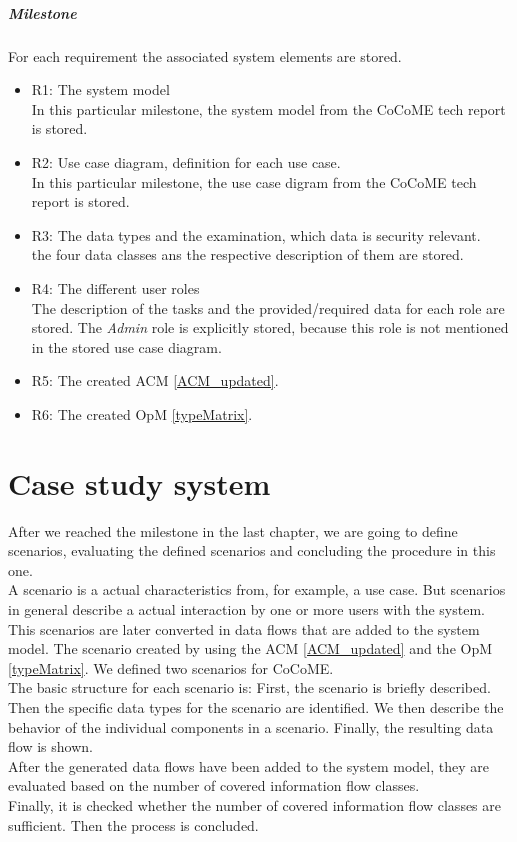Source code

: \paragraph{Milestone}
For each requirement the associated system elements are stored.
\begin{itemize}
\item R1: The system model\\ In this particular milestone, the system model from the CoCoME tech report \cite{CoCoMETechReport} is stored.
\item R2: Use case diagram, definition for each use case.\\  In this particular milestone, the use case digram from the CoCoME tech report \cite{CoCoMETechReport} is stored.
\item R3: The data types and the examination, which data is security relevant. \\ the four data classes ans the respective description of them are stored.
\item R4: The different user roles\\ The description of the tasks and the provided/required data for each role are stored. The \textit{Admin} role is explicitly stored, because this role is not mentioned in the stored use case diagram.
\item R5: The created ACM \autoref{ACM_updated}.
\item R6: The created OpM \autoref{typeMatrix}.
\end{itemize}
\chapter{Case study system}
\label{ch:casestudysystem}
After we reached the milestone in the last chapter, we are going to define scenarios, evaluating the defined scenarios and concluding the procedure in this one.\\
A scenario is a actual characteristics from, for example, a use case. But scenarios in general describe a actual interaction by one or more users with the system. This scenarios are later converted in data flows that are added to the system model. The scenario created by using the ACM \autoref{ACM_updated} and the OpM \autoref{typeMatrix}. We defined two scenarios for CoCoME.\\ The basic structure for each scenario is: First, the scenario is briefly described. Then the specific data types for the scenario are identified. We then describe the behavior of the individual components in a scenario. Finally, the resulting data flow is shown. \\
After the generated data flows have been added to the system model, they are evaluated based on the number of covered information flow classes. \\
Finally, it is checked whether the number of covered information flow classes are sufficient. Then the process is concluded.
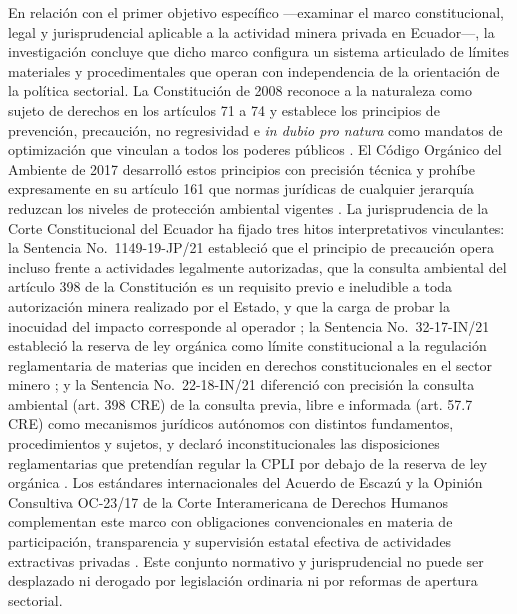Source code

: En relación con el primer objetivo específico —examinar el marco constitucional, legal y jurisprudencial aplicable a la actividad minera privada en Ecuador—, la investigación concluye que dicho marco configura un sistema articulado de límites materiales y procedimentales que operan con independencia de la orientación de la política sectorial. La Constitución de 2008 reconoce a la naturaleza como sujeto de derechos en los artículos 71 a 74 y establece los principios de prevención, precaución, no regresividad e \textit{in dubio pro natura} como mandatos de optimización que vinculan a todos los poderes públicos \parencite{cre_2008}. El Código Orgánico del Ambiente de 2017 desarrolló estos principios con precisión técnica y prohíbe expresamente en su artículo 161 que normas jurídicas de cualquier jerarquía reduzcan los niveles de protección ambiental vigentes \parencite{coa_2017}. La jurisprudencia de la Corte Constitucional del Ecuador ha fijado tres hitos interpretativos vinculantes: la Sentencia No.\ 1149-19-JP/21 estableció que el principio de precaución opera incluso frente a actividades legalmente autorizadas, que la consulta ambiental del artículo 398 de la Constitución es un requisito previo e ineludible a toda autorización minera realizado por el Estado, y que la carga de probar la inocuidad del impacto corresponde al operador \parencite{cce_1149_19_jp_21}; la Sentencia No.\ 32-17-IN/21 estableció la reserva de ley orgánica como límite constitucional a la regulación reglamentaria de materias que inciden en derechos constitucionales en el sector minero \parencite{cce_32_17_in_21}; y la Sentencia No.\ 22-18-IN/21 diferenció con precisión la consulta ambiental (art. 398 CRE) de la consulta previa, libre e informada (art. 57.7 CRE) como mecanismos jurídicos autónomos con distintos fundamentos, procedimientos y sujetos, y declaró inconstitucionales las disposiciones reglamentarias que pretendían regular la CPLI por debajo de la reserva de ley orgánica \parencite{cce_22_18_in_21}. Los estándares internacionales del Acuerdo de Escazú y la Opinión Consultiva OC-23/17 de la Corte Interamericana de Derechos Humanos complementan este marco con obligaciones convencionales en materia de participación, transparencia y supervisión estatal efectiva de actividades extractivas privadas \parencite{acuerdo_escazu_2018,corte_idh_oc23_2017}. Este conjunto normativo y jurisprudencial no puede ser desplazado ni derogado por legislación ordinaria ni por reformas de apertura sectorial.


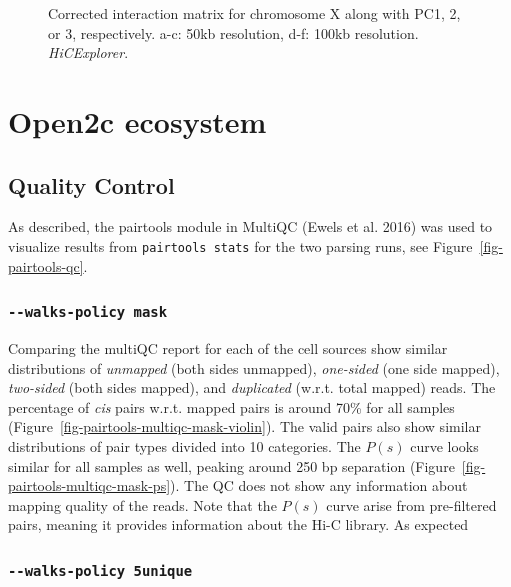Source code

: \documentclass[
  11pt,
  a4paper,
]{scrbook}
\let\oldemph\emph
\renewcommand\emph[1]{\oldemph{\color{gray}#1}}
\begin{document}
\begin{figure}
\begin{minipage}{0.33\linewidth}
{}

\subcaption{\label{fig-explorer-pc3-100kb}}

\end{minipage}%

\caption{\label{fig-explorer-pca}Corrected interaction matrix for
chromosome X along with PC1, 2, or 3, respectively. a-c: 50kb
resolution, d-f: 100kb resolution. \emph{HiCExplorer}.}

\end{figure}%

\section{Open2c ecosystem}\label{open2c-ecosystem}

\subsection{Quality Control}\label{quality-control-1}

As described, the pairtools module in MultiQC (Ewels et al. 2016) was
used to visualize results from \texttt{pairtools\ stats} for the two
parsing runs, see Figure~\ref{fig-pairtools-qc}.

\subsubsection{\texorpdfstring{\texttt{-\/-walks-policy\ mask}}{-\/-walks-policy mask}}\label{walks-policy-mask}

Comparing the multiQC report for each of the cell sources show similar
distributions of \emph{unmapped} (both sides unmapped), \emph{one-sided}
(one side mapped), \emph{two-sided} (both sides mapped), and
\emph{duplicated} (w.r.t. total mapped) reads. The percentage of
\emph{cis} pairs w.r.t. mapped pairs is around 70\% for all samples
(Figure~\ref{fig-pairtools-multiqc-mask-violin}). The valid pairs also
show similar distributions of pair types divided into 10 categories. The
\(P(s)\) curve looks similar for all samples as well, peaking around 250
bp separation (Figure~\ref{fig-pairtools-multiqc-mask-ps}). The QC does
not show any information about mapping quality of the reads. Note that
the \(P(s)\) curve arise from pre-filtered pairs, meaning it provides
information about the Hi-C library. As expected

\subsubsection{\texorpdfstring{\texttt{-\/-walks-policy\ 5unique}}{-\/-walks-policy 5unique}}\label{walks-policy-5unique}
\end{document}
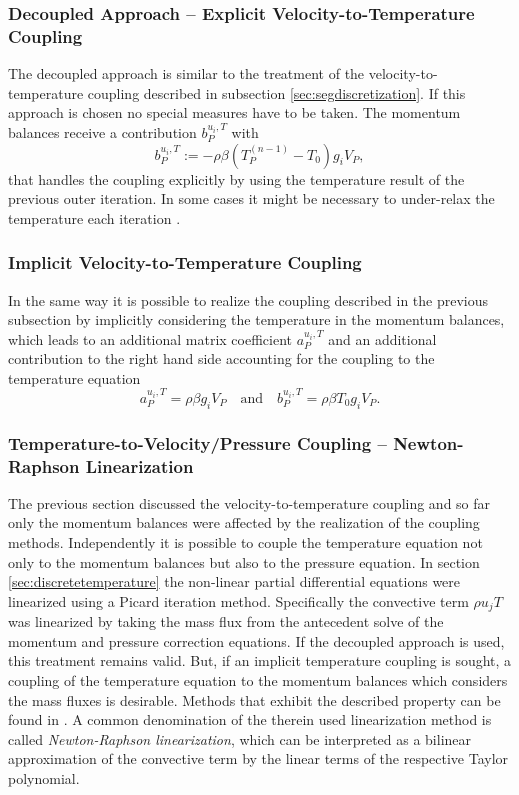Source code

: \subsubsection{Decoupled Approach -- Explicit Velocity-to-Temperature Coupling}

The decoupled approach is similar to the treatment of the velocity-to-temperature coupling described in subsection \ref{sec:segdiscretization}. If this approach is chosen no special measures have to be taken. The momentum balances receive a contribution \( b_P^{u_i,T}\) with
\begin{displaymath}
  b_P^{u_i,T} := - \rho \beta \left( T_P^{(n-1)} - T_0 \right) g_i V_P,
\end{displaymath}
that handles the coupling explicitly by using the temperature result of the previous outer iteration. In some cases it might be necessary to under-relax the temperature each iteration \cite{ferziger02}.

\subsubsection{Implicit Velocity-to-Temperature Coupling}

In the same way it is possible to realize the coupling described in the previous subsection by implicitly considering the temperature in the momentum balances, which leads to an additional matrix coefficient \(a_P^{u_i,T}\) and an additional contribution to the right hand side accounting for the coupling to the temperature equation
\begin{displaymath}
  a_P^{u_i,T} = \rho \beta g_i V_P 
  \quad \text{and} \quad
  b_P^{u_i,T} = \rho \beta T_0 g_i V_P.
\end{displaymath}

\subsubsection{Temperature-to-Velocity/Pressure Coupling -- Newton-Raphson Linearization}
\label{sec:nrcoupled}

The previous section discussed the velocity-to-temperature coupling and so far only the momentum balances were affected by the realization of the coupling methods. Independently it is possible to couple the temperature equation not only to the momentum balances but also to the pressure equation. In section \ref{sec:discretetemperature} the non-linear partial differential equations were linearized using a Picard iteration method. Specifically the convective term \(\rho u_j T\) was linearized by taking the mass flux from the antecedent solve of the momentum and pressure correction equations. If the decoupled approach is used, this treatment remains valid. But, if an implicit temperature coupling is sought, a coupling of the temperature equation to the momentum balances which considers the mass fluxes is desirable. Methods that exhibit the described property can be found in \cite{galpin86,oliveira01,sheu04,vakilipour12}. A common denomination of the therein used linearization method is called \emph{Newton-Raphson linearization}, which can be interpreted as a bilinear approximation of the convective term by the linear terms of the respective Taylor polynomial.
======
** What you will do **
Go through the records and copy each line with "sides" in it.

** Response **
distributions of \emph{unmapped} (both sides unmapped), \emph{one-sided}
(one side mapped), \emph{two-sided} (both sides mapped), and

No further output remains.